Implement AlexNet using PyTorch.

Link: https://proceedings.neurips.cc/paper_files/paper/2012/file/c399862d3b9d6b76c8436e924a68c45b-Paper.pdf

5 convolutional and 3 fully connected layers

Use ReLU activations after each convolutional and fully connected layer.

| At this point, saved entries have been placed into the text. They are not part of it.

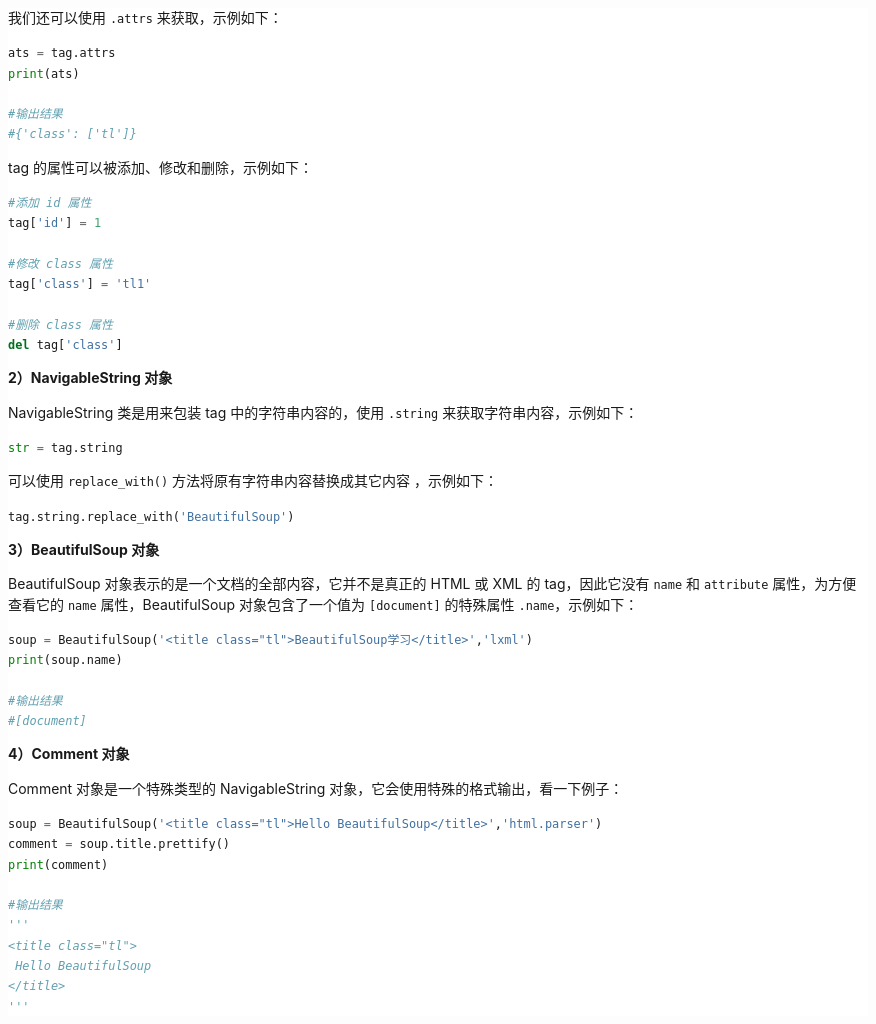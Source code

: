 我们还可以使用 `.attrs` 来获取，示例如下：

```python
ats = tag.attrs
print(ats)

#输出结果
#{'class': ['tl']}
```

tag 的属性可以被添加、修改和删除，示例如下：

```python
#添加 id 属性
tag['id'] = 1

#修改 class 属性
tag['class'] = 'tl1'

#删除 class 属性
del tag['class']
```

**2）NavigableString 对象**

NavigableString 类是用来包装 tag 中的字符串内容的，使用 `.string` 来获取字符串内容，示例如下：

```python
str = tag.string
```

可以使用 `replace_with()` 方法将原有字符串内容替换成其它内容 ，示例如下：

```python
tag.string.replace_with('BeautifulSoup')
```

**3）BeautifulSoup 对象**

BeautifulSoup 对象表示的是一个文档的全部内容，它并不是真正的 HTML 或 XML 的 tag，因此它没有 `name` 和 `attribute` 属性，为方便查看它的 `name` 属性，BeautifulSoup 对象包含了一个值为 `[document]` 的特殊属性 `.name`，示例如下：

```python
soup = BeautifulSoup('<title class="tl">BeautifulSoup学习</title>','lxml')
print(soup.name)

#输出结果
#[document]
```

**4）Comment 对象**

Comment 对象是一个特殊类型的 NavigableString 对象，它会使用特殊的格式输出，看一下例子：

```python
soup = BeautifulSoup('<title class="tl">Hello BeautifulSoup</title>','html.parser')
comment = soup.title.prettify()
print(comment)

#输出结果
'''
<title class="tl">
 Hello BeautifulSoup
</title>
'''
```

ReLUs have the desirable property that they do not require input normalization to prevent them
from saturating.

Uses overlapping pooling (i.e. pooling windows that overlap).

Mistakes:

Missing flatten: After conv layers, you need to flatten before the first linear layer

Wrong input size to linear layer: After the conv layers, the spatial dimensions aren't 1x1, so input to fcl_1 should be calculated, not just 256

In [1]:
import torch
from torch import nn 
from torchvision import transforms, datasets
from torch.utils.data import DataLoader, Subset

class AlexNet(nn.Module):
    def __init__(self):
        super().__init__()
        self.dropout = nn.Dropout(0.5) # from paper
        self.relu = nn.ReLU() # from paper 

        self.layers = nn.Sequential(
            nn.Conv2d(3, 96, kernel_size=5, stride=1, padding=2),
            nn.ReLU(),
            nn.LocalResponseNorm(size=5, alpha=0.0001, beta=0.75, k=2),
            nn.MaxPool2d(kernel_size=3, stride=2),
            
            nn.Conv2d(96, 256, kernel_size=5, padding=2),
            nn.ReLU(),
            nn.LocalResponseNorm(size=5, alpha=0.0001, beta=0.75, k=2),
            nn.MaxPool2d(kernel_size=3, stride=2),

            nn.Conv2d(256, 384, kernel_size=3, padding=1),
            nn.ReLU(),
            nn.Conv2d(384, 384, kernel_size=3, padding=1),
            nn.ReLU(),
            nn.Conv2d(384, 256, kernel_size=3, padding=1),
            nn.ReLU(),
            nn.MaxPool2d(kernel_size=3, stride=2),
        )

        # After self.layers definition, add:
        with torch.no_grad():
            x = torch.randn(1, 3, 32, 32)
            out = self.layers(x)
            self.flattened_size = out.view(1, -1).size(1)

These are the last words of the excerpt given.